And the more he talked, the deeper my fingernails dug into my palms as I restrained myself from ruining this contract completely.

And breaking my client’s nose.

“You said 100,” I hissed under my breath.

“I said 75,” he replied cooly. His voice was oddly calm, but his darting eyes gave away his unmistakably detectable fear.

Good, that made this so much more fun.

Mr.Clyde’s office had one window. Dusty light shone through the glass, casting shadows across the splintered, wooden floor boards. He kept the majority of the room tidy; papers stacked, cabinets closed. Everything was organized, down to the last measly paper clip.

I shifted my weight and crossed my right leg over my left, letting the metallic chains of my attire clank dainty together. I always loved that sound. It made my company flinch.

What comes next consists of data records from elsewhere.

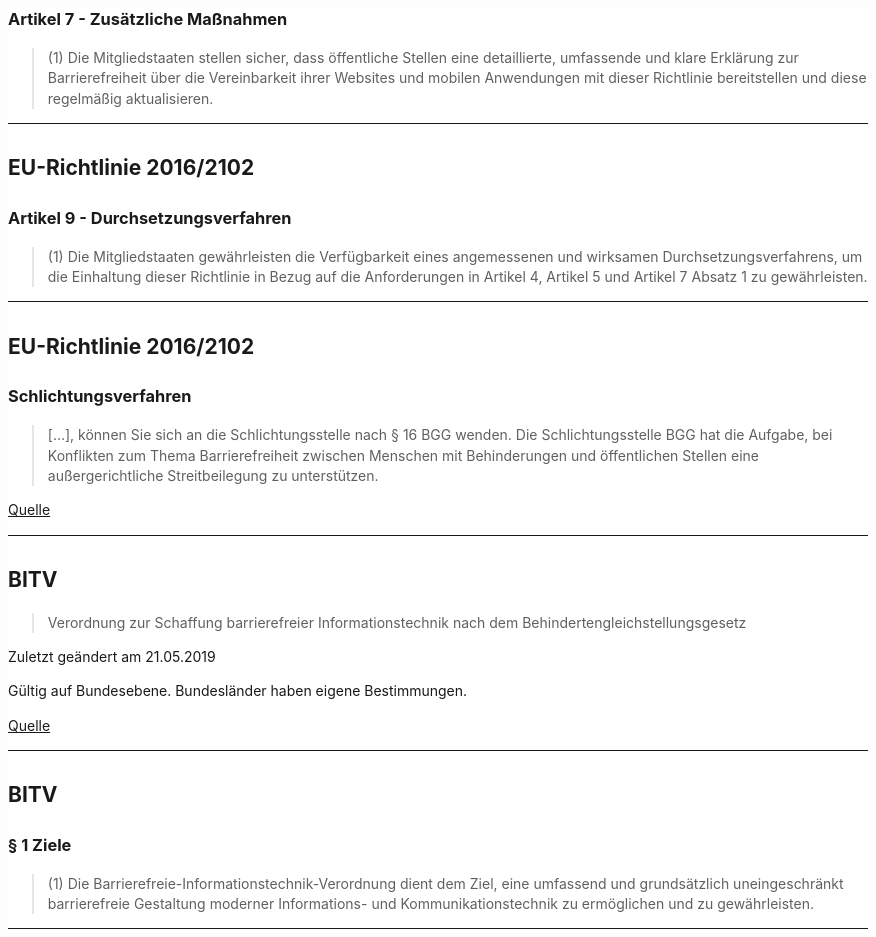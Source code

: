 ### Artikel 7 - Zusätzliche Maßnahmen

> (1) Die Mitgliedstaaten stellen sicher, dass öffentliche Stellen eine detaillierte, umfassende und klare Erklärung zur Barrierefreiheit über die Vereinbarkeit ihrer Websites und mobilen Anwendungen mit dieser Richtlinie bereitstellen und diese regelmäßig aktualisieren.

---

## EU-Richtlinie 2016/2102

### Artikel 9 - Durchsetzungsverfahren

> (1) Die Mitgliedstaaten gewährleisten die Verfügbarkeit eines angemessenen und wirksamen Durchsetzungsverfahrens, um die Einhaltung dieser Richtlinie in Bezug auf die Anforderungen in Artikel 4, Artikel 5 und Artikel 7 Absatz 1 zu gewährleisten.

---

## EU-Richtlinie 2016/2102

### Schlichtungsverfahren

> […], können Sie sich an die Schlichtungsstelle nach § 16 BGG wenden. Die Schlichtungsstelle BGG hat die Aufgabe, bei Konflikten zum Thema Barrierefreiheit zwischen Menschen mit Behinderungen und öffentlichen Stellen eine außergerichtliche Streitbeilegung zu unterstützen.

[Quelle](https://www.stuttgart.de/buergerinnen-und-buerger/menschen-mit-behinderung/barrierefrei-in-stuttgart/Barrieren-melden.php)

---

## BITV

> Verordnung zur Schaffung barrierefreier Informationstechnik nach dem Behindertengleichstellungsgesetz

Zuletzt geändert am 21.05.2019

Gültig auf Bundesebene. Bundesländer haben eigene Bestimmungen.

[Quelle](https://www.gesetze-im-internet.de/bitv_2_0/BJNR184300011.html)

---

## BITV

### § 1 Ziele

> (1) Die Barrierefreie-Informationstechnik-Verordnung dient dem Ziel, eine umfassend und grundsätzlich uneingeschränkt barrierefreie Gestaltung moderner Informations- und Kommunikationstechnik zu ermöglichen und zu gewährleisten.

---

“I don’t know if you know, but I went through one hell of a lot of trouble with this job,” I told him. And it wasn’t a lie. It had taken us three months just to figure out where one “Trent W. Justin” lived; that was a record length errand. I liked to make my contracts quick and nimble; a week to sort out the itsy-bitsy details, a week for the dispatch. Three months of interrogating drunken dimwits who smelt like they had spent those couple of months shoving their faces in pig shit; I deserved that 100. And I wasn’t gonna settle for anything less.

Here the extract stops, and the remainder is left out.